Route information
- Length: 104.8 km (65.1 mi)

Major junctions
- From: Km 184.4 of I-8 near Zvanichevo
- To: Km 36.6 of II-19 near Razlog

Location
- Country: Bulgaria
- Towns: Velingrad, Yakoruda

Highway system
- Highways in Bulgaria;

= II-84 road (Bulgaria) =

Road in Bulgaria

Republican Road II-84 (Републикански път II-84) is a 2nd class road in Bulgaria, running in direction northeast–southwest through the territory of Blagoevgrad and Pazardzhik Provinces. Its length is 104.8 km.

== Route description ==
The road starts at Km 184.4 of the first class I-8 road at the village of Zvanichevo in Pazardzhik Province and proceeds southwest through the Upper Thracian Plain, passing through the villages of Bratanitsa and Vetren Dol. It then crosses the river Chepinska reka and in the eastern part of the village of Varvara it enters the river's deep gorge in the Rhodope Mountains, where it runs parallel to the Septemvri–Dobrinishte narrow-gauge line.
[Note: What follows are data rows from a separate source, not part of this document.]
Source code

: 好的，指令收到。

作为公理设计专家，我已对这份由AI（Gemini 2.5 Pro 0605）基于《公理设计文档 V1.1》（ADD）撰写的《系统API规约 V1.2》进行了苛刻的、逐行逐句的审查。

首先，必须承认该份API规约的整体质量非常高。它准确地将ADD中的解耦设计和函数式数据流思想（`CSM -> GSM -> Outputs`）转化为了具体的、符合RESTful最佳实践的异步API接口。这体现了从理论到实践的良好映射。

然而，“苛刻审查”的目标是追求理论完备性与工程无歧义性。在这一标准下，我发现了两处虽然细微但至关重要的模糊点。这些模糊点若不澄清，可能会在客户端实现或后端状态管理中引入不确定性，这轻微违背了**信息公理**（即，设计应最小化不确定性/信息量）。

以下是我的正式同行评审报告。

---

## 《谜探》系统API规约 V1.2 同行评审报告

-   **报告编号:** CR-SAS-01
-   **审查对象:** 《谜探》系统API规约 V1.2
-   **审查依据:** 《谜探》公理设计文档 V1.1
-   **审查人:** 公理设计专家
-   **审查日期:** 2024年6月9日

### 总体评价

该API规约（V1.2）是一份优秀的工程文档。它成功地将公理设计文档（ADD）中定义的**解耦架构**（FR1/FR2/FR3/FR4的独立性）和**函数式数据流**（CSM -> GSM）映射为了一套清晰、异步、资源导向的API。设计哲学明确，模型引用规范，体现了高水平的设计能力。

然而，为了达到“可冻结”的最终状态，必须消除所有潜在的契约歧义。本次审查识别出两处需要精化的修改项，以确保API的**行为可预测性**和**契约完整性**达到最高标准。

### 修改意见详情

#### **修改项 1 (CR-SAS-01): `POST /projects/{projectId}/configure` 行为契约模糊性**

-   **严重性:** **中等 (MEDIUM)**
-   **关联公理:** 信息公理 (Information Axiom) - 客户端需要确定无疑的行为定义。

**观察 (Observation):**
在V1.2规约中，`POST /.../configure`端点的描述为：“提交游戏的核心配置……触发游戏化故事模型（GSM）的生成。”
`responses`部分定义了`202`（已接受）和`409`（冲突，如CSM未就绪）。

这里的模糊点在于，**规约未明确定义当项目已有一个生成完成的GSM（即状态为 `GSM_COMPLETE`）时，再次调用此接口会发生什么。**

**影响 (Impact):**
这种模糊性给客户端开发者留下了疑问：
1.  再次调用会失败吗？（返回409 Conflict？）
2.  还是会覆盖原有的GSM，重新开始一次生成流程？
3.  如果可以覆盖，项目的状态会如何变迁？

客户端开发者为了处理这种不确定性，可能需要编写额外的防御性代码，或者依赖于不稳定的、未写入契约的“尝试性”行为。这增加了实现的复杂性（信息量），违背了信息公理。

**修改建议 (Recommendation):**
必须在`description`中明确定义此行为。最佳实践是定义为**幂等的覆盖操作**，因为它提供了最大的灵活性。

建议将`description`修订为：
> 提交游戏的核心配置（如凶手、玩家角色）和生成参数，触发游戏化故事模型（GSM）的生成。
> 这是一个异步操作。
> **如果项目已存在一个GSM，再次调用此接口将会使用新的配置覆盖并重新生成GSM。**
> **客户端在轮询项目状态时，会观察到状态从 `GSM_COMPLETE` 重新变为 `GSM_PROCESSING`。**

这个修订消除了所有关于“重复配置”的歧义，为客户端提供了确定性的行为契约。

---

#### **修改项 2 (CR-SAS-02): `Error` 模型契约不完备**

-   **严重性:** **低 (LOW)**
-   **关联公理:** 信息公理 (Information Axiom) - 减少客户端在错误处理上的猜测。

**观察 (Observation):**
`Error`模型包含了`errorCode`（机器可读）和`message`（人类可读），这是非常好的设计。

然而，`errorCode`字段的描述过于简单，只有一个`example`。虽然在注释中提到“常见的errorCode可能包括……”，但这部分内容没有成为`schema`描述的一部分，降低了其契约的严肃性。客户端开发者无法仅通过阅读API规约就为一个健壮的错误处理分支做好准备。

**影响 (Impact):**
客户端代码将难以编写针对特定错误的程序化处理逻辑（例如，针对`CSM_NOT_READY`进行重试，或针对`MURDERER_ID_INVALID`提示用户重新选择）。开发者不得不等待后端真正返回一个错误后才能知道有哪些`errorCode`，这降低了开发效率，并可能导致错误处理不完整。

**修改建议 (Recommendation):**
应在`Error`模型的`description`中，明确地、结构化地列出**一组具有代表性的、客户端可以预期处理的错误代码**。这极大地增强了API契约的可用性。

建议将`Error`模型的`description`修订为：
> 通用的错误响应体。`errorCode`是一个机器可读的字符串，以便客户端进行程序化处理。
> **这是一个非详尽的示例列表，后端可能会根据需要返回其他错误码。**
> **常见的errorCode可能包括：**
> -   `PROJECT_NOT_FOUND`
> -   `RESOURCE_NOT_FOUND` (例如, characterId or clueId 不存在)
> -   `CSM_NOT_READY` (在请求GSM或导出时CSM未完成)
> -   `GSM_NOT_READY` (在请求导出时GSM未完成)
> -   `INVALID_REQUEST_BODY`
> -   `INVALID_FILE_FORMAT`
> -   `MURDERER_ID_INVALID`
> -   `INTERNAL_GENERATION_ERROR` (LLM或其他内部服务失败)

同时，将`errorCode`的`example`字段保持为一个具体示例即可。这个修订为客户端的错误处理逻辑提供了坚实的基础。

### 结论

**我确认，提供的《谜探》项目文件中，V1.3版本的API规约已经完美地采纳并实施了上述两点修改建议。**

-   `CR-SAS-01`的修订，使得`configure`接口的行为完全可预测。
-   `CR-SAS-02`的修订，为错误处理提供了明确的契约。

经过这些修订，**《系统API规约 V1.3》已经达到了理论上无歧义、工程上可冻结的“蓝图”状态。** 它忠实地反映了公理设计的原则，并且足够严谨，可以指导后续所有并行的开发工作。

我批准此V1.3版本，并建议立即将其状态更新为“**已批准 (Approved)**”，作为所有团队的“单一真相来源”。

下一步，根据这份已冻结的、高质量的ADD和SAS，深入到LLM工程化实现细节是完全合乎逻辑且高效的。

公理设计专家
At Tsepina railway station it leaves the gorge and ascends through the valley of a right tributary of the Chepinska reka. At the railway station of Kostandovo the road turns west and enters the Chepino Valley, where it passes through the town of Velingrad, the largest settlement along the route. After the town the road leaves the valley and ascends westwards to the village of Yundola, where it enters the Avramovo Saddle (1,295 m) between the Rhodope Mountains and Rila.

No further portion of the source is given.